Some of the recommendations in the report have already been acted upon, notably those relating to the provision of hearing aids and earmoulds and I understand that, as a result, a considerable improvement in the situation has been achieved. I see the report as forming the basis for a continuing discussion between the area health authority, the education authority, the community health council and social services. I understand that a further working party is now being set up to work out jointly the needs and priorities for hearing impairment generally, and I warmly support this approach.

The social services department also recently conducted a management review study on the needs of the deaf. The findings of this study are currently being discussed with the staff concerned. These reviews are generally indicative of a recognition that the needs of the deaf have for too long not received adequate attention or a fair share of resources.

The fact that the headquarters of the Institute of Hearing Research is located in the city of Nottingham will, I am sure, provide a source of encouragement to local services. Certainly, there can be little doubt that research carried out in Nottingham will have beneficial effects on all aspects of audiology.

I know that my hon. Friend takes some pride in the choice of Nottingham for the headquarters of this important new institute. I am glad that he referred so kindly, warmly and appreciatively to Dr. Mark Haggard as the director of this new institute.

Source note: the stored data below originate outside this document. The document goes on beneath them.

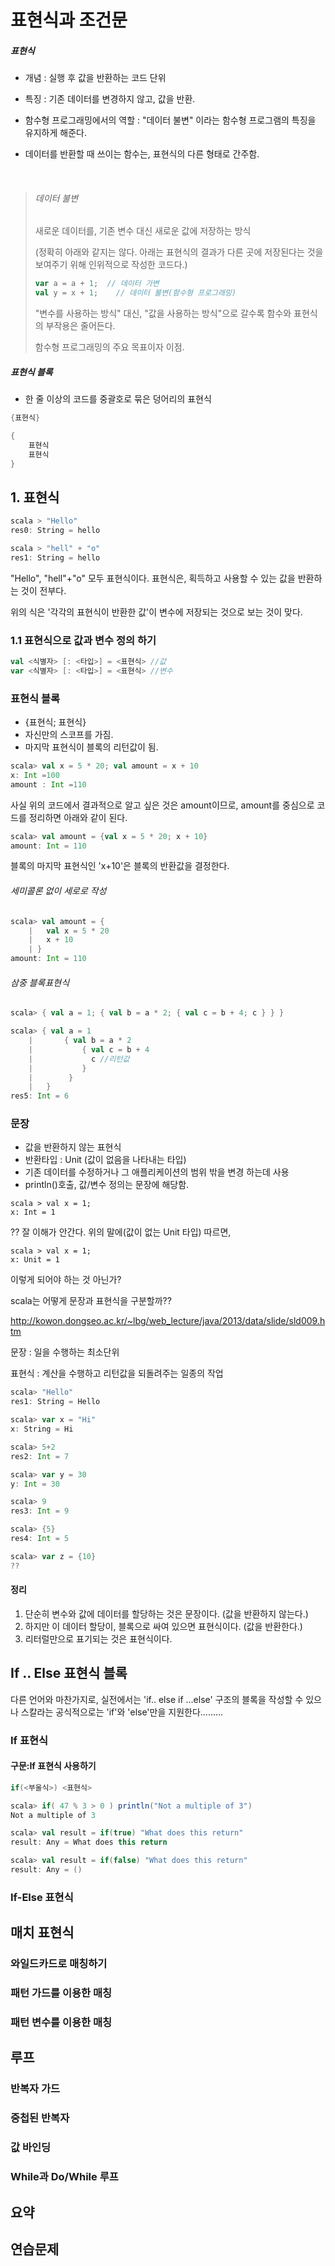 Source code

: # 표현식과 조건문



##### 표현식

- 개념 : 실행 후 값을 반환하는 코드 단위

- 특징 : 기존 데이터를 변경하지 않고, 값을 반환.  

- 함수형 프로그래밍에서의 역할 : "데이터 불변" 이라는 함수형 프로그램의 특징을 유지하게 해준다. 

- 데이터를 반환할 때 쓰이는 함수는, 표현식의 다른 형태로 간주함.

  ​

> ###### 데이터 불변
>
> 새로운 데이터를, 기존 변수 대신 새로운 값에 저장하는 방식
>
> (정확히 아래와 같지는 않다. 아래는 표현식의 결과가 다른 곳에 저장된다는 것을 보여주기 위해 인위적으로 작성한 코드다.)
>
> ```scala
> var a = a + 1;  // 데이터 가변
> val y = x + 1; 	// 데이터 불변(함수형 프로그래밍)
> ```
>
> "변수를 사용하는 방식" 대신, "값을 사용하는 방식"으로 갈수록 함수와 표현식의 부작용은 줄어든다. 
>
> 함수형 프로그래밍의 주요 목표이자 이점.



##### 표현식 블록

- 한 줄 이상의 코드를 중괄호로 묶은 덩어리의 표현식

```scala
{표현식}

{
	표현식
	표현식
}
```





## 1. 표현식

```scala
scala > "Hello"
res0: String = hello
```

```scala
scala > "hell" + "o"
res1: String = hello
```

"Hello", "hell"+"o" 모두 표현식이다. 표현식은, 획득하고 사용할 수 있는 값을 반환하는 것이 전부다. 

위의 식은 '각각의 표현식이 반환한 값'이 변수에 저장되는 것으로 보는 것이 맞다.



### 1.1 표현식으로 값과 변수 정의 하기

```scala
val <식별자> [: <타입>] = <표현식> //값
var <식별자> [: <타입>] = <표현식> //변수		
```



### 표현식 블록

- {표현식; 표현식}
- 자신만의 스코프를 가짐.
- 마지막 표현식이 블록의 리턴값이 됨.

```scala
scala> val x = 5 * 20; val amount = x + 10
x: Int =100
amount : Int =110
```



사실 위의 코드에서 결과적으로 알고 싶은 것은 amount이므로,  amount를 중심으로 코드를 정리하면 아래와 같이 된다. 

```scala
scala> val amount = {val x = 5 * 20; x + 10}
amount: Int = 110
```

블록의 마지막 표현식인  'x+10'은 블록의 반환값을 결정한다. 



###### 세미콜론 없이 세로로 작성

```scala
scala> val amount = {
  	|	val x = 5 * 20
  	|	x + 10
  	| }
amount: Int = 110
```



###### 삼중 블록표현식

```scala
scala> { val a = 1; { val b = a * 2; { val c = b + 4; c } } }

scala> { val a = 1 
	|		{ val b = a * 2
	|			{ val c = b + 4
	|			  c //리턴값
	|			} 
	|        } 
	|	}
res5: Int = 6 
```





### 문장

- 값을 반환하지 않는 표현식
- 반환타입 : Unit (값이 없음을 나타내는 타입)
- 기존 데이터를 수정하거나 그 애플리케이션의 범위 밖을 변경 하는데 사용
- println()호출, 값/변수 정의는 문장에 해당함.

```
scala > val x = 1;
x: Int = 1
```



?? 잘 이해가 안간다. 위의 말에(값이 없는 Unit 타입) 따르면, 

```
scala > val x = 1;
x: Unit = 1
```

이렇게 되어야 하는 것 아닌가?



scala는 어떻게 문장과 표현식을 구분할까?? 

http://kowon.dongseo.ac.kr/~lbg/web_lecture/java/2013/data/slide/sld009.htm

문장 : 일을 수행하는 최소단위

표현식 : 계산을 수행하고 리턴값을 되돌려주는 일종의 작업

```scala
scala> "Hello"
res1: String = Hello

scala> var x = "Hi"
x: String = Hi

scala> 5+2
res2: Int = 7

scala> var y = 30
y: Int = 30

scala> 9
res3: Int = 9

scala> {5}
res4: Int = 5

scala> var z = {10}
??
```



#### 정리

1. 단순히 변수와 값에 데이터를 할당하는 것은 문장이다. (값을 반환하지 않는다.)
2. 하지만 이 데이터 할당이, 블록으로 싸여 있으면 표현식이다. (값을 반환한다.)
3. 리터럴만으로 표기되는 것은 표현식이다.



## If  .. Else 표현식 블록

다른 언어와 마찬가지로, 실전에서는 'if.. else if …else' 구조의 블록을 작성할 수 있으나
스칼라는 공식적으로는 'if'와 'else'만을 지원한다.........



### If 표현식

#### 구문:If 표현식 사용하기

```scala
if(<부울식>) <표현식>
```

```scala
scala> if( 47 % 3 > 0 ) println("Not a multiple of 3")
Not a multiple of 3
```



```scala
scala> val result = if(true) "What does this return"
result: Any = What does this return

scala> val result = if(false) "What does this return"
result: Any = ()
```



### If-Else 표현식



## 매치 표현식

### 와일드카드로 매칭하기

### 패턴 가드를 이용한 매칭

### 패턴 변수를 이용한 매칭



## 루프

### 반복자 가드

### 중첩된 반복자

### 값 바인딩

### While과 Do/While 루프



## 요약





## 연습문제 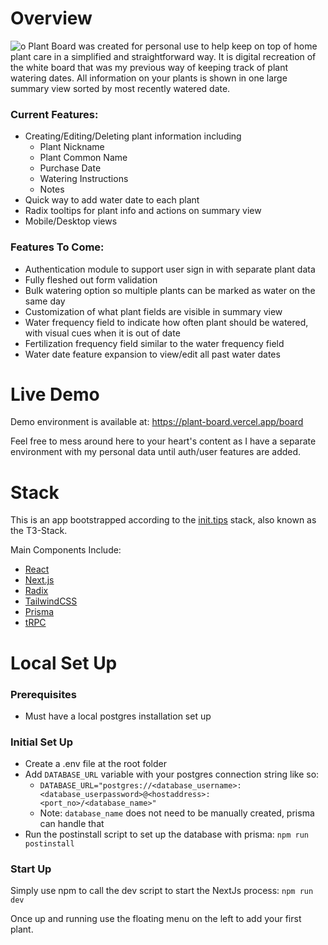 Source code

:# Overview
![o](https://i.imgur.com/4yhfuhu.png)
Plant Board was created for personal use to help keep on top of home plant care in a simplified and 
straightforward way. It is digital recreation of the white board that was my previous way of keeping track of plant 
watering dates. All information on your plants is shown in one large summary view sorted by most recently watered date.

### Current Features:
- Creating/Editing/Deleting plant information including
  - Plant Nickname
  - Plant Common Name
  - Purchase Date
  - Watering Instructions
  - Notes
- Quick way to add water date to each plant
- Radix tooltips for plant info and actions on summary view 
- Mobile/Desktop views

### Features To Come:
- Authentication module to support user sign in with separate plant data
- Fully fleshed out form validation
- Bulk watering option so multiple plants can be marked as water on the same day
- Customization of what plant fields are visible in summary view
- Water frequency field to indicate how often plant should be watered, with visual cues when it is out of date
- Fertilization frequency field similar to the water frequency field
- Water date feature expansion to view/edit all past water dates

# Live Demo
Demo environment is available at: https://plant-board.vercel.app/board

Feel free to mess around here to your heart's content as I have a separate environment with my personal data until 
auth/user features are added.

# Stack
This is an app bootstrapped according to the [init.tips](https://init.tips) stack, also known as the T3-Stack.

Main Components Include:
- [React](https://reactjs.org/)
- [Next.js](https://nextjs.org/)
- [Radix](https://www.radix-ui.com/)
- [TailwindCSS](https://tailwindcss.com)
- [Prisma](https://prisma.io)
- [tRPC](https://trpc.io)

# Local Set Up
### Prerequisites
- Must have a local postgres installation set up

### Initial Set Up
- Create a .env file at the root folder</li>
- Add `DATABASE_URL` variable with your postgres connection string like so:
  - ```DATABASE_URL="postgres://<database_username>:<database_userpassword>@<hostaddress>:<port_no>/<database_name>"```
  - Note: `database_name` does not need to be manually created, prisma can handle that
-  Run the postinstall script to set up the database with prisma: `npm run postinstall`

### Start Up
Simply use npm to call the dev script to start the NextJs process: `npm run dev`

Once up and running use the floating menu on the left to add your first plant.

Finally, I should like to say something about the ability of Nottinghamshire to improve the service 'provision generally. Although Nottinghamshire Area Health Authority (Teaching) will no doubt be keen to undertake any necessary improvements in its services for the hearing-impaired, my hon. Friend needs no reminding of the difficult financial situation that faces both Trent Regional Health Authority and the area health authority (teaching). As my hon. Friend the Minister of State for Health and Social Security explained to my hon. Friend on 25th May, when they discussed the health authorities' financial difficulties, at a time when some other Government and local authority services are being held to "nil growth", in spite of the economic difficulties facing the country, the Government have made it possible to sustain nationally a growth rate of about 1½ per cent. per annum in current expenditure in the National Health Service. Trent Region has been given nearly twice the national average this year—nearly 12 times the rate of the least favoured region. This amounted to more than one-sixth of the total additional funds available. Nevertheless, a deputation from Trent RHA on 11th May left Ministers in no doubt of the financial problems facing the region in the next few years.

In parenthesis I should add that I understand that my hon. Friend the Minister of State for Health and Social Security will again be seeing my hon. Friend the Member for Nottingham, North on 5th July to discuss health services in the Trent Region.

Allocations to areas are, of course, a matter for the RHA. I know that Nottinghamshire AHA(T) has recently made representations to the RHA about the difficulties facing it in the next few years in commissioning and opening various capital developments currently under construction, including phase 1 of the new University Hospital, the new ward block at the City Hospital, and the adult mental handicap unit at Highbury Hospital. These difficulties are already well known to my hon. Friend, and I am confident that he will take them into account when pressing, as he has every right to do, for improvement of the services which we have been discussing in this short, but welcome debate tonight.